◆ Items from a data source

▬▬▬

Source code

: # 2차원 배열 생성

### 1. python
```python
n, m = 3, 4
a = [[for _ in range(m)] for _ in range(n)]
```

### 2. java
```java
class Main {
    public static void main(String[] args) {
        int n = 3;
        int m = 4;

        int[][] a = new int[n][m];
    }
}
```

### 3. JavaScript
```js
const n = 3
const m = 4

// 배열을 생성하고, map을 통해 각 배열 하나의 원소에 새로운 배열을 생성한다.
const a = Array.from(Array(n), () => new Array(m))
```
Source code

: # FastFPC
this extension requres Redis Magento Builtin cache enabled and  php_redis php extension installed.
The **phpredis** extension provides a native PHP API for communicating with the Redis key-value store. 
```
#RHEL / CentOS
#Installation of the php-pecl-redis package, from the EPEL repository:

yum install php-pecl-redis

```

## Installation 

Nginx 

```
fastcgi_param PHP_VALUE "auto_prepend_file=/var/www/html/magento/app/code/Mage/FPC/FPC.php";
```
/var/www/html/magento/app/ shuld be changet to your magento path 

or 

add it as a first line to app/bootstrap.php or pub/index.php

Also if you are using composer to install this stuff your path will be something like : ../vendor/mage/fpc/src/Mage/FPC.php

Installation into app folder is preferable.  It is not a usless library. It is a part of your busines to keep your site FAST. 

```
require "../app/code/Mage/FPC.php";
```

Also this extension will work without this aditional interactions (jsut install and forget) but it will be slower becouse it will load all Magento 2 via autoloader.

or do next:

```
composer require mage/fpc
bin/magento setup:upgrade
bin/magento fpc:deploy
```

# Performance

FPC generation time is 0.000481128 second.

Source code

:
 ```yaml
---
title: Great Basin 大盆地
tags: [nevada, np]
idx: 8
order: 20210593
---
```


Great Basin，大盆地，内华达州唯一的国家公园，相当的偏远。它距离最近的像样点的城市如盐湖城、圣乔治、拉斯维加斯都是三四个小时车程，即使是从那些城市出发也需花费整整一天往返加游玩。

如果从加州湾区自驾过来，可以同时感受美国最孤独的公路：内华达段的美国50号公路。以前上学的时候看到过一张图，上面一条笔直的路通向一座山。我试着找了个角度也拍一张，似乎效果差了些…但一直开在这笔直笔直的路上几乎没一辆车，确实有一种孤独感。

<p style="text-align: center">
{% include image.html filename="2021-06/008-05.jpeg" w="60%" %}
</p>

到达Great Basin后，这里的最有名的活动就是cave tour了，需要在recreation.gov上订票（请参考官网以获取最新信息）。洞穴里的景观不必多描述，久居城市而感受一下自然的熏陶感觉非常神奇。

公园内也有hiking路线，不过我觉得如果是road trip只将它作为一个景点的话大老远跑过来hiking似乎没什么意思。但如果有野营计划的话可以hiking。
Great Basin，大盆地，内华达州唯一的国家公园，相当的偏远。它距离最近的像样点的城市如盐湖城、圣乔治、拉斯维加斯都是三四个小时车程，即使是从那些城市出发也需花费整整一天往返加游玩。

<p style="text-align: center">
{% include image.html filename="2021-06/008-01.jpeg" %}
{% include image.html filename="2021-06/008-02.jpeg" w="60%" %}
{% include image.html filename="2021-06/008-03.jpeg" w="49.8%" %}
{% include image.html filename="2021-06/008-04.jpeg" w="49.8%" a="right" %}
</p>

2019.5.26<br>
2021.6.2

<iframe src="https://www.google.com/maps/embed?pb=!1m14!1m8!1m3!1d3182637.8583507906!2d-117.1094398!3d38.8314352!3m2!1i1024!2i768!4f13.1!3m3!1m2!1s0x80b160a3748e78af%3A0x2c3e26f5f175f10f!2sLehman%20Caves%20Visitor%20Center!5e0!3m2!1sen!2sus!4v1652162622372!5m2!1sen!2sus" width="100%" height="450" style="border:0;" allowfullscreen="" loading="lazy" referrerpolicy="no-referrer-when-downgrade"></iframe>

▬▬▬

◆ Task goal
Show every line from the entries above in which "image" appears.

◆ Task response
{% include image.html filename="2021-06/008-05.jpeg" w="60%" %}
{% include image.html filename="2021-06/008-01.jpeg" %}
{% include image.html filename="2021-06/008-02.jpeg" w="60%" %}
{% include image.html filename="2021-06/008-03.jpeg" w="49.8%" %}
{% include image.html filename="2021-06/008-04.jpeg" w="49.8%" a="right" %}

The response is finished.